Habitantes piden supervisión de nuevas construcciones en la zona
YUSETT YÁÑEZ/PORTAVOZ
FOTO: ALEJANDRO LÓPEZ
Un arroyo que cruza entre el fraccionamiento privado Tres Marías y las bodegas industriales de Plan de Ayala se ha convertido en un foco grave de contaminación debido a descargas de aguas residuales que, presuntamente, provienen de los condominios de lujo ubicados en ese sector. La situación ha generado preocupación entre los residentes de la zona, quienes han alzado la voz para exigir acciones inmediatas de las autoridades.

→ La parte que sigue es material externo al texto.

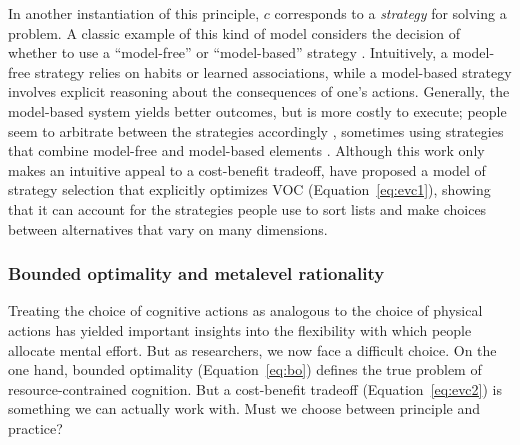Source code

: 
In another instantiation of this principle, $c$ corresponds to a \emph{strategy} for solving a problem. A classic example of this kind of model considers the decision of whether to use a ``model-free'' or ``model-based'' strategy \citep{daw2005uncertaintybased}. Intuitively, a model-free strategy relies on habits or learned associations, while a model-based strategy involves explicit reasoning about the consequences of one's actions. Generally, the model-based system yields better outcomes, but is more costly to execute; people seem to arbitrate between the strategies accordingly \citep{keramati2011speed,kool2017costbenefit}, sometimes using strategies that combine model-free and model-based elements \citep{keramati2016adaptive}. Although this work only makes an intuitive appeal to a cost-benefit tradeoff, \citet{lieder2017strategy} have proposed a model of strategy selection that explicitly optimizes VOC (Equation~\ref{eq:evc1}), showing that it can account for the strategies people use to sort lists and make choices between alternatives that vary on many dimensions.

\subsubsection{Bounded optimality and metalevel rationality}

Treating the choice of cognitive actions as analogous to the choice of physical actions has yielded important insights into the flexibility with which people allocate mental effort. But as researchers, we now face a difficult choice. On the one hand, bounded optimality (Equation~\ref{eq:bo}) defines the true problem of resource-contrained cognition. But a cost-benefit tradeoff (Equation~\ref{eq:evc2}) is something we can actually work with. Must we choose between principle and practice?

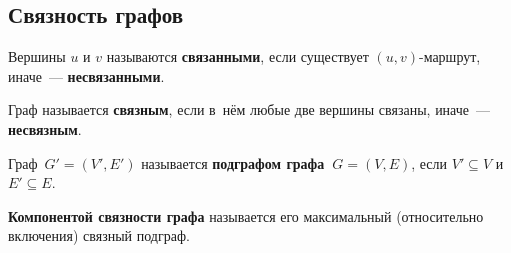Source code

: \subsection{Связность графов}
Вершины $u$ и $v$ называются \textbf{связанными}, если существует $(u, v)$-маршрут, иначе~--- \textbf{несвязанными}.

 Граф называется \textbf{связным}, если в~нём любые две вершины связаны, иначе~--- \textbf{несвязным}.

Граф~$G' = (V', E')$ называется \textbf{подграфом графа~$G = (V, E)$}, если $V' \subseteq V$ и $E' \subseteq E$.

 \textbf{Компонентой связности графа} называется его максимальный (относительно включения) связный подграф.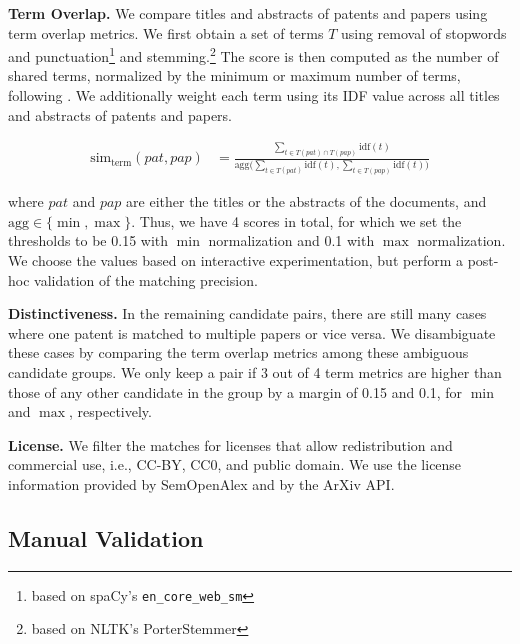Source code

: \noindent\textbf{Term Overlap.} We compare titles and abstracts of patents and papers using term overlap metrics.
We first obtain a set of terms $T$ using removal of stopwords and punctuation\footnote{based on spaCy's \texttt{en\_core\_web\_sm}} and stemming.\footnote{based on NLTK's PorterStemmer}
The score is then computed as the number of shared terms, normalized by the minimum or maximum number of terms, following \citet{magermanDoesInvolvementPatenting2015}. We additionally weight each term using its IDF value across all titles and abstracts of patents and papers.
\par\noindent
{
  \small
  \setlength{\abovedisplayskip}{0pt}
  \setlength{\abovedisplayshortskip}{0pt}
  \begin{align*}
    \text{sim}_\text{term}(pat, pap) & = \frac{
      \displaystyle\sum_{t \in T(pat) \cap T(pap)} \text{idf}(t)
    }{
      \displaystyle\text{agg}\Big(\sum_{t \in T(pat)} \text{idf}(t), \sum_{t \in T(pap)} \text{idf}(t)\Big)
    }
  \end{align*}
  \par
}
\noindent where $pat$ and $pap$ are either the titles or the abstracts of the documents, and $\text{agg}\in\{\min, \max\}$.
Thus, we have 4 scores in total, for which we set the thresholds to be 0.15 with $\min$ normalization and 0.1 with $\max$ normalization.
We choose the values based on interactive experimentation, but perform a post-hoc validation of the matching precision.

\noindent\textbf{Distinctiveness. }
In the remaining candidate pairs, there are still many cases where one patent is matched to multiple papers or vice versa. We disambiguate these cases by comparing the term overlap metrics among these ambiguous candidate groups. We only keep a pair if 3 out of 4 term metrics are higher than those of any other candidate in the group by a margin of 0.15 and 0.1, for $\min$ and $\max$, respectively.

\noindent\textbf{License. } We filter the matches for licenses that allow redistribution and commercial use, i.e., 
CC-BY,%
CC0,%
and public domain.
We use the license information provided by SemOpenAlex and by the ArXiv API.

\subsection{Manual Validation}\label{sec:validation}

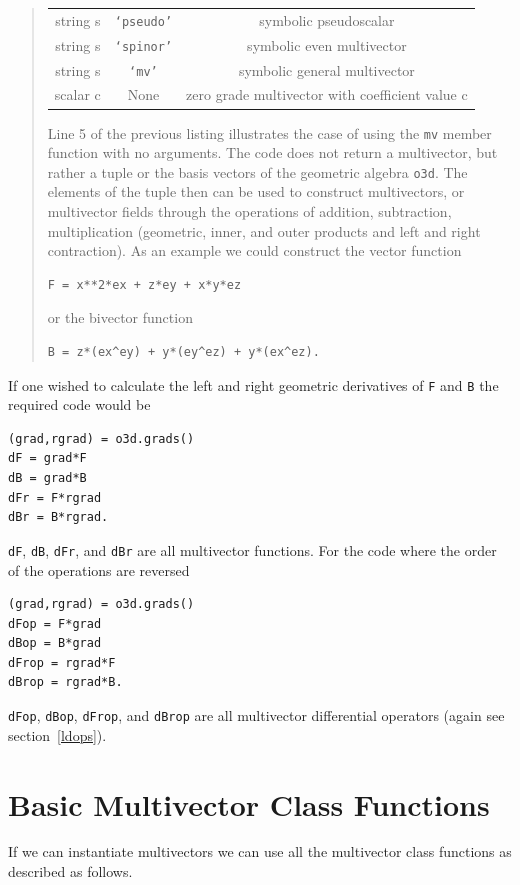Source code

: \documentclass[12pt]{report}
\newcommand{\T}[1]{\texttt{#1}}
\begin{document}
\begin{quote}
\begin{center}
\begin{longtable}{ccc}
         string s &  \T{`pseudo'} & symbolic pseudoscalar \\
         string s &  \T{`spinor'} & symbolic even multivector \\ 
         string s &  \T{`mv'} & symbolic general multivector \\
         scalar c & None  &  zero grade multivector with coefficient value c 
	\end{longtable}
\end{center}
Line 5 of the previous listing illustrates the case of using the \T{mv} member function with
no arguments. The code does not return a multivector, but rather a tuple or the basis vectors of the geometric algebra \T{o3d}.  
The elements of the tuple then can
be used to construct multivectors, or multivector fields through the operations
of addition, subtraction, multiplication (geometric, inner, and outer products and left and right contraction).
As an example we could construct the vector function
\begin{lstlisting}[numbers=none]
F = x**2*ex + z*ey + x*y*ez
\end{lstlisting}	
or the bivector function
\begin{lstlisting}[numbers=none]
B = z*(ex^ey) + y*(ey^ez) + y*(ex^ez).
\end{lstlisting}	
\end{quote}
If one wished to calculate the left and right geometric derivatives of \T{F} and \T{B} the required code would be
\begin{lstlisting}
(grad,rgrad) = o3d.grads()
dF = grad*F
dB = grad*B
dFr = F*rgrad
dBr = B*rgrad.
\end{lstlisting}
\T{dF}, \T{dB}, \T{dFr}, and \T{dBr} are all multivector functions. For the code where the order of the operations are
reversed
\begin{lstlisting}
(grad,rgrad) = o3d.grads()
dFop = F*grad
dBop = B*grad
dFrop = rgrad*F
dBrop = rgrad*B.
\end{lstlisting}
\T{dFop}, \T{dBop}, \T{dFrop}, and \T{dBrop} are all multivector differential operators (again see section~\ref{ldops}).


\section{Basic Multivector Class Functions}

If we can instantiate multivectors we can use all the multivector class functions as described as follows.
\end{document}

De acuerdo con una denuncia ciudadana, en el tramo donde colindan ambas zonas, “los condominios están desahogando sus aguas negras” directamente al arroyo sin ningún tipo de tratamiento. “Ya no tiene tubería, lo están haciendo al aire libre. Los olores son fatales a drenaje y es mucha la contaminación que están ocasionando,” comentó el denunciante, quien solicitó el anonimato por miedo a represalias.

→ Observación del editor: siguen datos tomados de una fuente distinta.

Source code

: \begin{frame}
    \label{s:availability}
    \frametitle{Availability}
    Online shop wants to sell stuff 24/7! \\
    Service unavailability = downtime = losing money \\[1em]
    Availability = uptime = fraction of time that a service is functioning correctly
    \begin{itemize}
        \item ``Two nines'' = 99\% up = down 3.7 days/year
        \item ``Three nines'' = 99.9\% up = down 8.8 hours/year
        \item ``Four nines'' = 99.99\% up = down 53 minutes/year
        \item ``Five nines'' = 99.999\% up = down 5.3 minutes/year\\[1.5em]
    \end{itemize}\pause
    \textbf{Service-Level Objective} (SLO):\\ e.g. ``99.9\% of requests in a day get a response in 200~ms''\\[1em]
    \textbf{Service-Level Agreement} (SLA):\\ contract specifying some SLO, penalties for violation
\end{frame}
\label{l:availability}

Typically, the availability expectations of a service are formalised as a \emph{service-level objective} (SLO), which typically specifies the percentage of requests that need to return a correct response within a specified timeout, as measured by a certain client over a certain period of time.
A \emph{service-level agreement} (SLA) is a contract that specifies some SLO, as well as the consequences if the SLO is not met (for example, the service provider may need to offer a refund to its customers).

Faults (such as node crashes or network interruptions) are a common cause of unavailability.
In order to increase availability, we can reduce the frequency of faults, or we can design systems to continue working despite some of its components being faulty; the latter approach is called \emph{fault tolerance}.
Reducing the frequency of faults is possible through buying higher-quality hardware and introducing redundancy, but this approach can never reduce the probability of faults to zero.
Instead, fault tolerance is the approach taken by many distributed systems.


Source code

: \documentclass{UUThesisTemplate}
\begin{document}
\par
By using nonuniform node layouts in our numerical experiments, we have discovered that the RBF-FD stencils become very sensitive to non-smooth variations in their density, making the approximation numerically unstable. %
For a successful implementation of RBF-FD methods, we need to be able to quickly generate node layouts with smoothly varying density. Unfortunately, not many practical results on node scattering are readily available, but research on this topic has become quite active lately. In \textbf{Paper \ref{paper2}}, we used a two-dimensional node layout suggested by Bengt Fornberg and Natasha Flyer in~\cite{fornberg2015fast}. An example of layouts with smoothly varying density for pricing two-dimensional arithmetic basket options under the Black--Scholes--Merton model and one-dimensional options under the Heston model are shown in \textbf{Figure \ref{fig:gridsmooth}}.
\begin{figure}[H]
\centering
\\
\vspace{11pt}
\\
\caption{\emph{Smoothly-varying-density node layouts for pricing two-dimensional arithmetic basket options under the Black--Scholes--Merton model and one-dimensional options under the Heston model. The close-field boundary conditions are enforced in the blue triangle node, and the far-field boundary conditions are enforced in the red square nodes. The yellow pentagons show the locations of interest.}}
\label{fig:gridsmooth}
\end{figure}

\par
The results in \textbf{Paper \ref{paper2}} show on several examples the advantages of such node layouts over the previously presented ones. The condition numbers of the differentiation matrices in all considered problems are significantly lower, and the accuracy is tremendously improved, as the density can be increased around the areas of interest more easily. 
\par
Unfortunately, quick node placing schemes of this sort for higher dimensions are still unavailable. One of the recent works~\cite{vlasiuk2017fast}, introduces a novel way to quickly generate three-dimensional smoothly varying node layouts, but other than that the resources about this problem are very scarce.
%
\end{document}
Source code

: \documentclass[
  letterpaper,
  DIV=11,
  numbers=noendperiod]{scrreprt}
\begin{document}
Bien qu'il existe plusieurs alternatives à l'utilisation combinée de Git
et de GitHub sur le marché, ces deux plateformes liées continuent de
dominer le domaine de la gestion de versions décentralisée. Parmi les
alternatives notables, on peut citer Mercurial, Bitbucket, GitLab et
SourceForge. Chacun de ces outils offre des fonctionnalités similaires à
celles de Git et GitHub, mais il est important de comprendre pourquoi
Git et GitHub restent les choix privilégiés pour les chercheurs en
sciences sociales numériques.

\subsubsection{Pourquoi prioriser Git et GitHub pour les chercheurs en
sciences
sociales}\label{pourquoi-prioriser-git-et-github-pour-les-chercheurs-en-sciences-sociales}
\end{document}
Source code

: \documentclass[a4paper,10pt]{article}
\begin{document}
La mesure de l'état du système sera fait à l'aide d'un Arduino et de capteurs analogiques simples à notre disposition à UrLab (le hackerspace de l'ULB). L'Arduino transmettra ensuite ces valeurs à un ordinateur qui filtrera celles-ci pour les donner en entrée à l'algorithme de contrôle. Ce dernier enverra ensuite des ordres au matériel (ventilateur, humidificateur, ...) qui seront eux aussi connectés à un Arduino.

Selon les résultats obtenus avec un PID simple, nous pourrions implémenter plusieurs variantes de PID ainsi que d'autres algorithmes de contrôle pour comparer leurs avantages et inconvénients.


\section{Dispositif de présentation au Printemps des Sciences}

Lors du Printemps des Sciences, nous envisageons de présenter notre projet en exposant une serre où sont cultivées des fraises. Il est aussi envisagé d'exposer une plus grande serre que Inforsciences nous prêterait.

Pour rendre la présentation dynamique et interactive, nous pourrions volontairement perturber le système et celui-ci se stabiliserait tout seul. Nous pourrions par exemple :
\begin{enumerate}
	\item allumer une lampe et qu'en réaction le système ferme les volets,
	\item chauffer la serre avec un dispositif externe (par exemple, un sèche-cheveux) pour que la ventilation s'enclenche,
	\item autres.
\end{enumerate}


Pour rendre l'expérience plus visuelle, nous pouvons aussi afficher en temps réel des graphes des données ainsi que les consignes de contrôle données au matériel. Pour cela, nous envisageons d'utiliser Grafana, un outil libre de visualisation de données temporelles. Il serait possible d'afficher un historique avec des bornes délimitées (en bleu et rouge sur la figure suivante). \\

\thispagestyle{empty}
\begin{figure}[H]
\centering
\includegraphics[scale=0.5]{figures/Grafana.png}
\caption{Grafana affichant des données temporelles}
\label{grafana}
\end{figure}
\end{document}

El cauce del arroyo, que se conecta aguas abajo con zonas habitacionales e industriales del sur poniente de la ciudad, ha presentado en las últimas semanas un aumento notorio de malos olores, presencia de residuos sólidos y descargas visibles, especialmente durante las horas pico. “En las horas pico son corrientes muy grandes que salen al río,” agregó la fuente, evidenciando la gravedad de la situación.
Este medio acudió a la zona del bajante donde efectivamente los olores son insoportables, y la contaminación que se está provocando al arroyo es alarmante. Aunado a esto, en esa misma área se siguen construyendo fraccionamientos privados, lo que suscita la necesidad de que las autoridades realicen supervisiones más rigurosas. “Es fundamental que se revisen las obras en construcción para evitar que esta situación empeore,” señalaron los vecinos.
Hasta el momento, no se ha observado intervención por parte de autoridades ambientales ni municipales, a pesar de que el impacto es visible y preocupante. Habitantes de la zona hacen un llamado urgente a las instancias correspondientes, como la Secretaría de Medio Ambiente e Historia Natural (SEMAHN), la Comisión Nacional del Agua (CONAGUA) y el ayuntamiento capitalino, para investigar la procedencia exacta de estas descargas y frenar la contaminación del cuerpo de agua.